Content starts

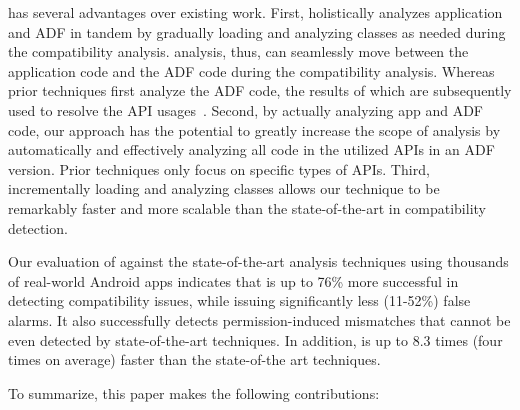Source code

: \@approach has several advantages over existing work.
First, \@approach holistically analyzes application and
ADF in tandem by gradually loading and analyzing
classes as needed during the compatibility analysis.
\@approach analysis, thus, can seamlessly move between
the application code and the ADF code during the
compatibility analysis.  Whereas prior techniques first
analyze the ADF code, the results of which are
subsequently used to resolve the API
usages~\cite{huang2018understanding,linttips,
lili2018cid}. Second, by actually analyzing app and ADF
code, our approach has the potential to greatly
increase the scope of analysis by automatically and
effectively analyzing all code in the utilized APIs in
an ADF version.  Prior techniques only focus on
specific types of APIs.  Third, incrementally loading
and analyzing classes allows our technique to be
remarkably faster and more scalable than the
state-of-the-art in compatibility detection.  

Our evaluation of \@approach against the
state-of-the-art analysis techniques using thousands of
real-world Android apps indicates that 
\@approach is up to 76\% more successful in detecting
compatibility issues, while issuing significantly less
(11-52\%) false alarms.  It also successfully detects
permission-induced mismatches that cannot be even
detected by state-of-the-art techniques.  In addition,
\@approach is  up to 8.3 times (four times on average)
faster than the state-of-the art techniques. 


To summarize,
this paper makes the following contributions:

Content ends

* [EXERCISE OBJECTIVE]
Pull every line containing the word "than" out of the material.

* [TASK RESULT]
remarkably faster and more scalable than the
faster than the state-of-the art techniques. 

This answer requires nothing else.